Par Devesh Dukhira
Les conditions du marché du sucre sont actuellement favorables. Les prix sont soutenus par une hausse générale de prix des commodités agricoles à l’échelle mondiale et, en Europe en particulier, par une production moindre du sucre de betterave en 2022 et aussi par une hausse importante de leurs coûts de production, surtout après la flambée du coût d’énergie l’an dernier suivant la guerre en Ukraine.
De ce fait, le prix moyen (base FOB Port Louis) obtenu par le Mauritius Sugar Syndicate sur son sucre blanc pour la campagne en cours a augmenté de presque 80% comparé à la récolte 2021 (USD 750 contre USD 372), alors que pour les sucres spéciaux, qui sont déjà à des niveaux de prix plus élevés, la hausse moyenne a été de 25%. Ces hausses ont pour résultat un prix ex-Syndicat de Rs 21 500 (estimation actuelle) qui sera payé aux producteurs, soit une hausse d’environ 30% la tonne de sucre sur l’année précédente.
Il faut néanmoins souligner que le coût de production à Maurice a également augmenté substantiellement sur les deux dernières années, notamment les fertilisants, le coût d’énergie, les taux de fret maritime, le transport local.
Un fait intéressant à faire ressortir est la hausse de vente de nos sucres spéciaux à haute valeur ajoutée, qui rapporte davantage au secteur. En 2022, la vente a augmenté de 20%, surtout soutenue par le marché de l’Union européenne (+45%) – elle a atteint 138 000 tonnes (soit presque 60% de la récolte sucrière en 2022).
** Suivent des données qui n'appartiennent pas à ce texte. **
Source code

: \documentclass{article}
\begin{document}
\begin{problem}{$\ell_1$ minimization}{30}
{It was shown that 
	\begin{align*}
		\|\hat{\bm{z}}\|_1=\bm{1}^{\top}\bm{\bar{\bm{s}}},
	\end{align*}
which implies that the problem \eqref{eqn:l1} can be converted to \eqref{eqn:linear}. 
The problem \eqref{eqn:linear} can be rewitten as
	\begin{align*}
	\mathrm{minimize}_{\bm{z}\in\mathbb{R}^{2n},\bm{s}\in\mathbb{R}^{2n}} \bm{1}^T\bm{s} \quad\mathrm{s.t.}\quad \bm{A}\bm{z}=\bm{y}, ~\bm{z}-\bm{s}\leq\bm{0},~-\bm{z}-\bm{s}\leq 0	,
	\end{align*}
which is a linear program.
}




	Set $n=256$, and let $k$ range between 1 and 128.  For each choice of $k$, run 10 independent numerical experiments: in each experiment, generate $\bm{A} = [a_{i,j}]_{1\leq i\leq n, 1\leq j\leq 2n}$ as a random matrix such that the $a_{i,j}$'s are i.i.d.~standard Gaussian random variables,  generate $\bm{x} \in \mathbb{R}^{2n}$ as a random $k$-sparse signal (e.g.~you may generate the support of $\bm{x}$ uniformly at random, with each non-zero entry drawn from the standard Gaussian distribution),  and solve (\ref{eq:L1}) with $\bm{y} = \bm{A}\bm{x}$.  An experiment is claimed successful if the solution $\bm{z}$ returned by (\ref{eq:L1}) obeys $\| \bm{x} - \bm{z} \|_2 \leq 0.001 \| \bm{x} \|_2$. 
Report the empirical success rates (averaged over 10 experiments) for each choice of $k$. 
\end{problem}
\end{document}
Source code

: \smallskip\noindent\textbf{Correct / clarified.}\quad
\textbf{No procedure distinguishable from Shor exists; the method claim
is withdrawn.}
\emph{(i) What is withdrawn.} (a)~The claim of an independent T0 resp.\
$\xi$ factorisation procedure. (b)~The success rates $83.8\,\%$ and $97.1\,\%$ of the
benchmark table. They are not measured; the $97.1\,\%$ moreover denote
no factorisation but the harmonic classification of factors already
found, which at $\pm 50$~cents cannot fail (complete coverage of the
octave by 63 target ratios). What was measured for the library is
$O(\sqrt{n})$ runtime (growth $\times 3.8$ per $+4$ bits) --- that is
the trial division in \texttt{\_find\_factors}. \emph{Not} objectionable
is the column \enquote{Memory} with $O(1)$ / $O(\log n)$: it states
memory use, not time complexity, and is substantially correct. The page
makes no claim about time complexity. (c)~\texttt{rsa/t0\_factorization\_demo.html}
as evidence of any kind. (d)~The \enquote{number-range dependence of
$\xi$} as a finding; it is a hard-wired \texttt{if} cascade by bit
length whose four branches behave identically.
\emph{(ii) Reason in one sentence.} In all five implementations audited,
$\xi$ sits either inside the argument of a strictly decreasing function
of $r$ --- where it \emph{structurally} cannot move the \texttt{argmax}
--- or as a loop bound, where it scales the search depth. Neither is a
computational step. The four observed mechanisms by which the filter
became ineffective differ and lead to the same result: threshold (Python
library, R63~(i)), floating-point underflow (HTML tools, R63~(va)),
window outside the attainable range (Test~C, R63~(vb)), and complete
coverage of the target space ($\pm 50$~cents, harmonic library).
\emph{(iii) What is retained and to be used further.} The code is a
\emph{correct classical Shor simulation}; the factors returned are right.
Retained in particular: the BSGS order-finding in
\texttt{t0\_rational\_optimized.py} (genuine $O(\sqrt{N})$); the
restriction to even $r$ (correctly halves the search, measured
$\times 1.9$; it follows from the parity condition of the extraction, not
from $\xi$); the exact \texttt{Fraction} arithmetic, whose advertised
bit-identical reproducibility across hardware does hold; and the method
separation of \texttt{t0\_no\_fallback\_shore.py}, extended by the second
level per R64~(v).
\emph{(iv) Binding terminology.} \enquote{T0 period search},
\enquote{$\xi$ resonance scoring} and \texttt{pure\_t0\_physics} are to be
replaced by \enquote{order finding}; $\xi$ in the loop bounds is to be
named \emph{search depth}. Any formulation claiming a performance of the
Ces sucres sont vendus dans des segments niches dans une cinquantaine de pays, et sont donc moins exposés à la volatilité des cours mondiaux. Maurice demeure un leader de marché dans nombre de ces destinations.
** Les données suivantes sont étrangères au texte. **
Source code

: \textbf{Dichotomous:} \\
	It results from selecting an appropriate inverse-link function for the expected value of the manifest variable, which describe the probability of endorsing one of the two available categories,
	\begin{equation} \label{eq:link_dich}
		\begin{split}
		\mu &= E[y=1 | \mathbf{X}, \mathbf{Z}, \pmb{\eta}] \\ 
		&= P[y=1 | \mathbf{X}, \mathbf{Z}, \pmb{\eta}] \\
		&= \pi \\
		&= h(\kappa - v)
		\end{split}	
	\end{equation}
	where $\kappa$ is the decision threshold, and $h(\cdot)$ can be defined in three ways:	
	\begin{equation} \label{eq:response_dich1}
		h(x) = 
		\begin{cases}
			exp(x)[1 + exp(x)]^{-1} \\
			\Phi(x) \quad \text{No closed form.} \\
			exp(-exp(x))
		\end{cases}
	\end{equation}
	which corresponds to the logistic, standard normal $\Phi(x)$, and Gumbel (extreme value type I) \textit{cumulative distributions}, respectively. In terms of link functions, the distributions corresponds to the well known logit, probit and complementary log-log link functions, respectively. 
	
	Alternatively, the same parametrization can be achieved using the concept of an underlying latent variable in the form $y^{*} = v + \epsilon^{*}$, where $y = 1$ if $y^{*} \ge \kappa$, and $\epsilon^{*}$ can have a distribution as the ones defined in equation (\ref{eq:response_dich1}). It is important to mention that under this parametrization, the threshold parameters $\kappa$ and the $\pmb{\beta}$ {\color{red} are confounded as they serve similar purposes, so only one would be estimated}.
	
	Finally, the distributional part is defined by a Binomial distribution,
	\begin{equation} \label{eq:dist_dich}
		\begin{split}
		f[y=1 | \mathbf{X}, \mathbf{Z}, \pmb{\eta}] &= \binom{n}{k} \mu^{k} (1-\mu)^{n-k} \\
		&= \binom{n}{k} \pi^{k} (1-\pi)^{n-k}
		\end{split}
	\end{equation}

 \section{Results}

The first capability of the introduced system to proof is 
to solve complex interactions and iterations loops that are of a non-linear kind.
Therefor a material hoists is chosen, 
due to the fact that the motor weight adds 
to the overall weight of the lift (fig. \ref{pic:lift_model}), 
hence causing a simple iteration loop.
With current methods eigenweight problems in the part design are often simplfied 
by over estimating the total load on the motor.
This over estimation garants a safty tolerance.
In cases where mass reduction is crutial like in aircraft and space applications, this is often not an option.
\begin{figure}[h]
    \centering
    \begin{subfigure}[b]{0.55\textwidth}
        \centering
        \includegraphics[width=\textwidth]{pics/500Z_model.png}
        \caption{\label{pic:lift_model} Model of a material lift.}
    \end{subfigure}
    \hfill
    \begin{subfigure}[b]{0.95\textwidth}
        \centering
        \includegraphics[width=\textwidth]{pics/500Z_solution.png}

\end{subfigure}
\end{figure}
La baisse continue de la production cannière à Maurice inquiète.
Nous estimons que la vente pour la prochaine campagne, soit pour la récolte 2023, serait sous des conditions de marché semblables, surtout que nous ne nous attendons pas à une grande amélioration de la production sucrière, que ce soit en Europe ou à l’échelle mondiale.
La baisse continue de la production cannière à Maurice inquiète, entraînée surtout par la baisse de superficie. Selon les chiffres de la Chambre d’Agriculture, elle serait déjà descendue en 2022 en-dessous de 40 000 hectares, soit 35% inférieur à la surface cultivée à la fin du Protocole Sucre ou presque la moitié de la surface cultivée en début de ce siècle. Le coût de production à la tonne augmente donc davantage alors que la flexibilité que nous avons pour diversifier le marché davantage à la recherche de plus de valeur est remise en question.
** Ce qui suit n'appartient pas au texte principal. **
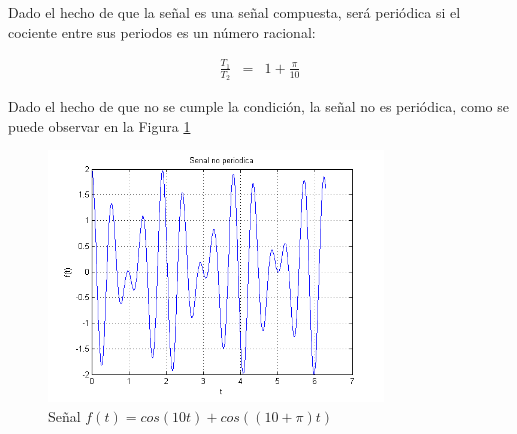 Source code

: \documentclass[twocolumn]{article}
\begin{document}
Dado el hecho de que la señal es una señal compuesta, será periódica si el cociente entre sus periodos es un número racional:

\begin{eqnarray*}
\frac{T_1}{T_2} &=& 1 + \frac{\pi}{10}
\end{eqnarray*}

Dado el hecho de que no se cumple la condición, la señal no es periódica, como se puede observar en la Figura \ref{fig_5c}

\begin{figure}[!t]
\centering
\includegraphics[width=3.5in]{imgs/5c.png}
\caption{Señal $f(t) = cos(10t) + cos((10+\pi)t)$}
\label{fig_5c}
\end{figure}
\end{document}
Il est donc primordial de prendre des mesures urgentes au niveau du gouvernement pour arrêter cette hémorragie. Au cas contraire, nous risquons de mettre en péril l’avenir de ce secteur, non seulement pour la production sucrière mais aussi ses co-produits, dont la bagasse qui reste une source d’énergie renouvelable importante, et la mélasse pour la production d’éthanol, sans mentionner les risques pour l’environnement et la sécurité alimentaire et énergétique pour le pays.